Acyl-biotin exchange assay.
Acyl-biotin exchange assay was performed per recently developed protocols with modifications (17). MIEpCs were treated with inflammatory stimuli and then lysed with lysis buffer [50 mM Tris, 5 mM EDTA, 150 mM NaCl, 1% Nonidet P-40 (NP-40), 10% glycerol, 5 mM MgCl2, and a tablet of complete ULTRA protease inhibitor, pH 7.4] on ice. Lysates were centrifuged at 13,000 g for 10 min at 4°C. Supernatants were collected, and protein concentrations were determined using bicinchoninic acid assay. Proteins were precipitated using several volumes of ice-cold acetone for 30 min at −20°C, collected by centrifugation, and resuspended in 37°C 4% SDS buffer (4SB; 4% SDS, 5 mM EDTA, and 50 mM Tris, pH 7.4). The solution was diluted to 1% SDS using lysis buffer. Methyl methanethiosulfonate was added to a final concentration of 20 mM, and the solution was incubated for 30 min at 50°C. Proteins were washed by three sequential rounds of precipitation in ice-cold acetone followed by resuspension in 37°C 4SB. Proteins were diluted to 1% SDS and split. Both samples were treated with 1 mM biotin-p-hydroxyphenacyl diethyl phosphate (biotin-HPDP) for 60 min at room temperature. One sample was then treated with 1 M hydroxylamine (pH 7.4). The other half was treated with Tris buffer (pH 7.4) as control. Proteins were washed three times with acetone and resuspended in 4SB. The solution was diluted to 1 ml with dilution buffer (50 mM Tris, 150 mM NaCl, 5 mM EDTA, and 0.2% Triton X-100, pH 7.4). To each tube, 100 μl of prewashed streptavidin-conjugated agarose beads were added and rocked overnight at 4°C. The beads were washed three times with dilution buffer, and the captured proteins were eluted using 100-μl dilution buffer with 1% β-mercaptoethanol. Bicinchoninic acid assay was performed again, and 4× sample buffer with 2.5% β-mercaptoethanol was added to proteins. Samples were loaded into gels for subsequent Western blotting per standard protocols.
Statistical analysis.
Experiments were performed independently at least three times with experimental replicates within each assay. For experiments involving >2 groups, analysis of variance (ANOVA) was used to determine significant differences among groups, followed by post hoc Student’s t-test to determine significance between individual treatments. Significance was noted when P < 0.05. Error bars represent SE for all figures.
RESULTS
TNF-α-IFN-γ treatment of epithelial monolayers increases epithelial barrier dysfunction, and thermal injury induces intestinal epithelial structural damage in mice.

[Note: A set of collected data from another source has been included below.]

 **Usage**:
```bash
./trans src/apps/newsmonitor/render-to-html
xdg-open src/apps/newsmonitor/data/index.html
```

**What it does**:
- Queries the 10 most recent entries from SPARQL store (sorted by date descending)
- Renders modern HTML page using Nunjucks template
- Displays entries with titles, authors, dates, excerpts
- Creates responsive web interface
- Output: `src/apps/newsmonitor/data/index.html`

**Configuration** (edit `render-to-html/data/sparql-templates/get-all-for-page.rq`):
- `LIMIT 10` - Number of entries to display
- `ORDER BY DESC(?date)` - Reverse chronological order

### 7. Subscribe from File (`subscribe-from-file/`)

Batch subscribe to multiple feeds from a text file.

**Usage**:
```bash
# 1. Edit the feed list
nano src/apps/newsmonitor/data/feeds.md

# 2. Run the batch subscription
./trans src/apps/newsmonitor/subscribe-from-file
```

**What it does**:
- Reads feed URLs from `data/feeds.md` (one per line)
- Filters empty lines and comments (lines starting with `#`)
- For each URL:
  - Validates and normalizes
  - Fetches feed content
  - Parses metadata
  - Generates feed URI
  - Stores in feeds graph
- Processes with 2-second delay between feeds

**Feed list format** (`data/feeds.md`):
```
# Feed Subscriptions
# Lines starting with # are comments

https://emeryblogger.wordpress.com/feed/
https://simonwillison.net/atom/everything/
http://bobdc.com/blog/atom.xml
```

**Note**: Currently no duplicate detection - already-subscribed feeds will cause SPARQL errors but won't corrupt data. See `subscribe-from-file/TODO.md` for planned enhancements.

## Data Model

Before determining whether palmitoylation plays a role in barrier dysfunction resulting from the systemic inflammation induced by thermal injury, we first aimed to assess the physiological impact of treating mouse intestinal epithelial (MIEpC) monolayers with cytokines, TNF-α and IFN-γ known to be elevated as a result of thermal injury (8). Therefore we cultured MIEpCs to 2 days postconfluence, then treated with the cytokine cocktail (100 ng/ml TNF-α and 500 U/ml IFN-γ), and determined the change in permeability to FITC-labeled dextran (4 kDa) compared with monolayers treated with vehicle control. As shown in Fig. 1A, TNF-α-IFN-γ induced a 20% increase in permeability at the 3-h time point, and this was maintained up to 24 h. In addition to physiological assessment of cultured cells, we also compared electron micrographs of intestinal tissues from mice that were either subjected to thermal injury or sham treated. For these experiments, mice were subjected to 40% total body surface area (TBSA) thermal injury and then resuscitated and given pain management until death. Sections of small intestine (jejunum) were prepared for transmission electron microscopy and then imaged. As shown in Fig. 1B, animals that underwent sham conditions for thermal injury (left) demonstrate intact microvilli (red arrows) and joined cell-cell junctions (blue arrows). However, in intestinal tissues from mice subjected to thermal injury (right), epithelial microvilli are distorted and/or ablated (red arrows), and cell junctions are expanded (blue arrows) with passage of solute observed within the junction. These results indicate that both thermal injury in mice and TNF-α-IFN-γ treatment of epithelial monolayers induce epithelial barrier dysfunction.
Fig. 1.
TNF-α-IFN-γ in vitro and thermal injury in vivo induce sustained barrier dysfunction for at least 24 h. A: mouse intestinal epithelial cells were grown to 2 days postconfluence on transwell inserts and then treated with TNF-α-IFN-γ for the indicated time points. FITC-labeled dextran (4 kDa; 2.5 mg/ml) was added to the luminal compartment, and abluminal samples were read on a fluorometer. B: electron micrographs of jejunum segments of animals that experienced sham burn (left) or 40% total body surface area thermal injury (right). Scale bars represent 2 µM. *P < 0.05 compared with control.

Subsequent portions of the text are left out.